I started huffing whip-its in 2006, the year I turned 30. What started as a weekend habit turned into much more, and I soon began huffing 1-4 boxes of chargers (24 chargers per box) in the space of 1-2 hours per sitting. At first, I would get really nauseous as I got close to finishing one box, but over time I developed a tolerance.

The high felt good, there are plenty of other well-written trip reports describing how the high feels, so I won't go into that so much. One thing I did note after using N20 for about a year is that there's a short-term 'mental' high, and then there's a low-level body high that develops after the first box, and lasted for about 10-15 minutes after I stopped.

I continued huffing nitrous at least a couple times a week, and after about two and a half years I started developing extreme fatigue, clumsiness, and a loss of sensation in my extremities
after about two and a half years I started developing extreme fatigue, clumsiness, and a loss of sensation in my extremities
. The loss of feeling in my feet and hands and the fatigue kept getting worse and worse, as I went from blood test after blood test to neurologist and nerve conduction study to MRI after MRI. It was clear that I had multiple neuropathies (loss of electrical signal from the brain to my hands and feet), and if it wasn't developing so slowly it would have resembled the deadly Guillen-Barre syndrome or Parkinson's or severe MS to a 'T'. But it was happening slowly.

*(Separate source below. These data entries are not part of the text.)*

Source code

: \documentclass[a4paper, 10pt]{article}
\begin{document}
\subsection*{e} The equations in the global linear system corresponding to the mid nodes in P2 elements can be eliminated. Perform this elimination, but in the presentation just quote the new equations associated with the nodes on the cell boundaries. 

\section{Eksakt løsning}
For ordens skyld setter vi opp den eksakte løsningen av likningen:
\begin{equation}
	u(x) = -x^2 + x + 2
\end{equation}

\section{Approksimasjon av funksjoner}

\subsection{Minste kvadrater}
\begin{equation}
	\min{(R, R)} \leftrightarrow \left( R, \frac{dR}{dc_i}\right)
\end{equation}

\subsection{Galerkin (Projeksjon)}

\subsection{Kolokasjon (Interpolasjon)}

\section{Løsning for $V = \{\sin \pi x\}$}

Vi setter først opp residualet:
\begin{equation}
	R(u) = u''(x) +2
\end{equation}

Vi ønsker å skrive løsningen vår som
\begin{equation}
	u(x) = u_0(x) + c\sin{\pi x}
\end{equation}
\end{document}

Finally my neurologist ordered a functional (video instead of photographic) MRI of my neck (C-spine), and that's where they found the problem. A severe vitamin B12 deficiency in my tissues (my B12 blood levels had been normal multiple times) had caused at least 8 lesions on my spinal cord, where the myelin sheath that insulates the spinal cord so that it doesn't lose electrical signal had worn away at the points where it rubbed against the insides of my vertebrae. That's when I realized it was the nitrous that had caused the problem all along - according to almost a hundred years of medical research that I read, the literature unanimously stated that nitrous oxide use depletes Vitamin B12 from the body (and sucks it out of tissues if it isn't available in the bloodstream). Even if the B12 gets replaced within a day or few (as it did in my case), that short-term loss of B12 means that during the period of deficiency, the nerves in my body were not able to repair the myelin sheaths around my spine and all of my neurons.

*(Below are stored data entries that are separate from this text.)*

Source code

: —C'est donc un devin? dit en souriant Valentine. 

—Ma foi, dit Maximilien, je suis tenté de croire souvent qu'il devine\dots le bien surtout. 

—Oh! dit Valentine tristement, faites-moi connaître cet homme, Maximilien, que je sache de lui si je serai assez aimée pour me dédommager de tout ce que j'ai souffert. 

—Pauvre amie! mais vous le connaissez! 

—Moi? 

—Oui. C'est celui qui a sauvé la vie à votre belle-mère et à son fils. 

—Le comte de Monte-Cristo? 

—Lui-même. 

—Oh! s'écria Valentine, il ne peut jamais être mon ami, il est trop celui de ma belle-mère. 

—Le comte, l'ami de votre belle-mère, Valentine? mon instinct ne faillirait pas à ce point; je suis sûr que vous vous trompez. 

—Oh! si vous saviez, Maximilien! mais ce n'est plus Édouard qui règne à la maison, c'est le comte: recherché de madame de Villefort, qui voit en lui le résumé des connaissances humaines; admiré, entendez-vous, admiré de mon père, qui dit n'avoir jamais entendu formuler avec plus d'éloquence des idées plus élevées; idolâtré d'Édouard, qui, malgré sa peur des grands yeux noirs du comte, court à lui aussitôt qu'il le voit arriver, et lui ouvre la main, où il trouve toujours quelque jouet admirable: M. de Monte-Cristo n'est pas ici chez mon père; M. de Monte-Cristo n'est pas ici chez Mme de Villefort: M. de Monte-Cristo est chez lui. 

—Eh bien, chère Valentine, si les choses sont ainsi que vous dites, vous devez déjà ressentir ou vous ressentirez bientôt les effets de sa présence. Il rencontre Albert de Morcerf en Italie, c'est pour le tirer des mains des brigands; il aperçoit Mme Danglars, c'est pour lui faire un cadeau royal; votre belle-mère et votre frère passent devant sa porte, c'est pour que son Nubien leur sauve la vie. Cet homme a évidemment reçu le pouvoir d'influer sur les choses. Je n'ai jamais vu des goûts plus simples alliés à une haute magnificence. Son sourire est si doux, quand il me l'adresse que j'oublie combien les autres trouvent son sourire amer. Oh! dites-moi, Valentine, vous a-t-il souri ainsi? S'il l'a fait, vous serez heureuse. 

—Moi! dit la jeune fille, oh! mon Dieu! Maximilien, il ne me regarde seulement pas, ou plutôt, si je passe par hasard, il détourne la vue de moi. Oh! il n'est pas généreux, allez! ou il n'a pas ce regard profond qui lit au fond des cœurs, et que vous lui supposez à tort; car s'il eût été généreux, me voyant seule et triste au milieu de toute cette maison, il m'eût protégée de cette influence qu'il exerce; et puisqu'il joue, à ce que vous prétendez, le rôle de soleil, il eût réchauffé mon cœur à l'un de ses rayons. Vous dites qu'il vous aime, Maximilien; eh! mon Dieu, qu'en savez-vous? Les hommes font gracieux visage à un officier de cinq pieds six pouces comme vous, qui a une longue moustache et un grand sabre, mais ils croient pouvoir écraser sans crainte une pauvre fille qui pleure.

I stopped doing nitrous all together, and over the next few months I stopped needing to sleep 20+ hours every day, stopped needing a walker to keep from falling, and regained about 90% of the feeling in my hands and about 70% of the feeling in my feet (I have permanent partial 'sock numbness' because of my nitrous use during that time). But there was other damage that could not be repaired. I had had to drop out of school, in an undergrad program at a local university that is highly competitive and impossible to finish unless I somehow both manage to convince them to let me back into the program and take away another candidate's slot, and then I'd have to start over from scratch and take the whole two years over again in order to finish. I have permanent working memory, longterm memory, and cognitive impairments from the damage it did to my brain.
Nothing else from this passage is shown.